# Capstone Project - The Battle of Neighborhoods 
## Exploring venues in Aurangabad,Maharashtra, India

## Table of Contents

* [Introduction/Business Problem](#introduction)
* [Data Collection from APIs](#data_collection)
* [Data Cleaning](#data_cleaning)


## Introduction/Business Problem <a name="introduction"></a>

The aim of the project is to identify venues in Aurangabad,Maharashtra, India based on their rating and average prices. In this notebook, we will identify various venues in the city of **Aurangabad,Maharashtra, India**, using **Foursquare API** and **Zomato API**, to help visitors select the restaurants that suit them the best.

Whenever a user is visiting a city they start looking for places to visit during their stay. They primarily look for places based on the venue ratings across all venues and the average prices such that the locations fits in their budget.

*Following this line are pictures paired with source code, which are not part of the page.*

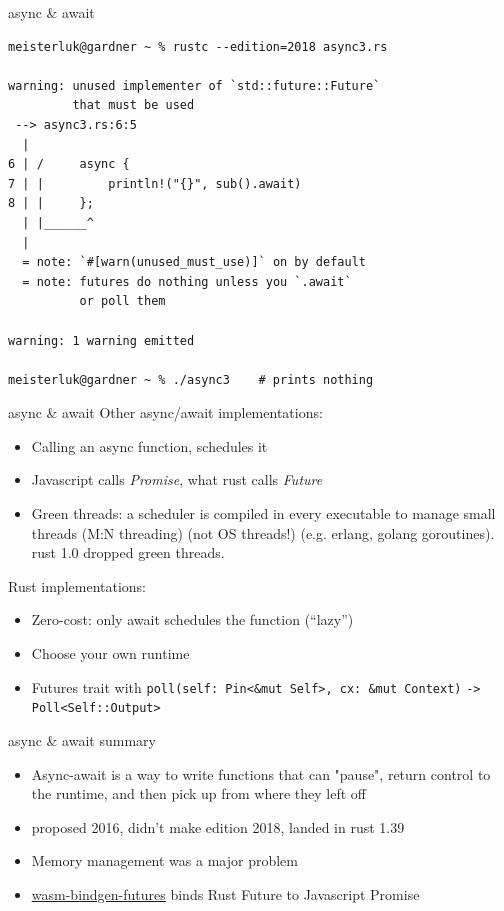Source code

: \documentclass{beamer}
\begin{document}
\begin{frame}[fragile]{async \& await}
  \begin{verbatim}
meisterluk@gardner ~ % rustc --edition=2018 async3.rs

warning: unused implementer of `std::future::Future`
         that must be used
 --> async3.rs:6:5
  |
6 | /     async {
7 | |         println!("{}", sub().await)
8 | |     };
  | |______^
  |
  = note: `#[warn(unused_must_use)]` on by default
  = note: futures do nothing unless you `.await`
          or poll them

warning: 1 warning emitted

meisterluk@gardner ~ % ./async3    # prints nothing
  \end{verbatim}
\end{frame}

\begin{frame}[fragile]{async \& await}
  Other async/await implementations:
  \begin{itemize}
    \item Calling an async function, schedules it
    \item Javascript calls \emph{Promise}, what rust calls \emph{Future}
    \item Green threads: a scheduler is compiled in every executable to manage small threads (M:N threading) (not OS threads!) (e.g. erlang, golang goroutines). rust 1.0 dropped green threads.
  \end{itemize}
  Rust implementations:
  \begin{itemize}
    \item Zero-cost: only await schedules the function (\enquote{lazy})
    \item Choose your own runtime
    \item Futures trait with \texttt{poll(self: Pin<&mut Self>, cx: &mut Context)} \texttt{-> Poll<Self::Output>}
  \end{itemize}
\end{frame}

\begin{frame}[fragile]{async \& await summary}
  \begin{itemize}
    \item Async-await is a way to write functions that can "pause", return control to the runtime, and then pick up from where they left off
    \item proposed 2016, didn't make edition 2018, landed in rust 1.39
    \item Memory management was a major problem
    \item \href{https://docs.rs/crate/wasm-bindgen-futures/0.4.17}{wasm-bindgen-futures} binds Rust Future to Javascript Promise
  \end{itemize}
\end{frame}
\end{document}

Here, we'll **identify places that are fit for various individuals** based on the information collected from the two APIs and Data Science. Once we have the plot with the venues, any company can launch an application using the same data and suggest users such information.

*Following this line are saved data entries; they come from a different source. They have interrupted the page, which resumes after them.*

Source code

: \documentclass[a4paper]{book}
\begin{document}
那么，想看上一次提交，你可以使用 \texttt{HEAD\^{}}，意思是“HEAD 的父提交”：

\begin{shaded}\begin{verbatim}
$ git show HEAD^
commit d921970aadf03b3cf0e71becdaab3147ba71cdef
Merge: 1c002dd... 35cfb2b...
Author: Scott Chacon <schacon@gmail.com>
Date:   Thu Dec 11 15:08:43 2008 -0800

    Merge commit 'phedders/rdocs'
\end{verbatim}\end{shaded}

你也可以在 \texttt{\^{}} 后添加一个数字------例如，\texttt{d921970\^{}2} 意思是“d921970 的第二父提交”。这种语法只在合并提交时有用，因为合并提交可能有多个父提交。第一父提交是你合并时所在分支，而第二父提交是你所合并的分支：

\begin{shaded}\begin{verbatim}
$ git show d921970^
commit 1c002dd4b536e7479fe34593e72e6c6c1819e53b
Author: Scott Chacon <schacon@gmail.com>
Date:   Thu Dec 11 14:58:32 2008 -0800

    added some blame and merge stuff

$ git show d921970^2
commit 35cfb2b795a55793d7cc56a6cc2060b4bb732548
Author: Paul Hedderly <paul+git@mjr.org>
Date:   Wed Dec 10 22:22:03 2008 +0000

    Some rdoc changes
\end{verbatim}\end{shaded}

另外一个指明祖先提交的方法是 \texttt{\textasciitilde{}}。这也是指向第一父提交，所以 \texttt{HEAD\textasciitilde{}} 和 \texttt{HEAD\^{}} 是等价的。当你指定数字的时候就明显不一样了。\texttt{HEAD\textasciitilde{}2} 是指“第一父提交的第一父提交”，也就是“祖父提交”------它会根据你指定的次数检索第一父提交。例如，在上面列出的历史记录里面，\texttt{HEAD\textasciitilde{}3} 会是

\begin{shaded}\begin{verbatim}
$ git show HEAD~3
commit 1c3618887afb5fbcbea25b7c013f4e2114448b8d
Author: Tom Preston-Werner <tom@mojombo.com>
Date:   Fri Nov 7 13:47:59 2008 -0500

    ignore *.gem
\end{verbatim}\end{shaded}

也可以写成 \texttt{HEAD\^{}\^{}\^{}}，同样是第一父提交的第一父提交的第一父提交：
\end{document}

## Data Collection from APIs <a name="data_collection"></a>

To begin with, we will take a look at **Aurangabad,Maharashtra on the Map** using the `folium` library.

We will also fetch the data from **two different APIs**.
* **Foursquare API:** We will use the Foursquare API to fetch venues in Aurangabad starting from the middle upto 10 Kilometers in each direction.
* **Zomato API:** The Zomato API provides information about various venues including the complete address, user ratings, price for two people, price range and a lot more.

### Aurangabad

**Aurangabad** is a city in Maharashtra state, in India. It’s known for the 17th-century marble Bibi ka Maqbara shrine, styled on the Taj Mahal. The nearby Shivaji Maharaj Museum, dedicated to the Maratha king Shivaji, displays war weapons and a coin collection. North of the city, the Aurangabad Caves comprise ancient, rock-cut Buddhist shrines. West of the city, battlements surround the medieval Daulatabad Fort. There are many venues (especially restaurants, hotels and cafes) which can be explored.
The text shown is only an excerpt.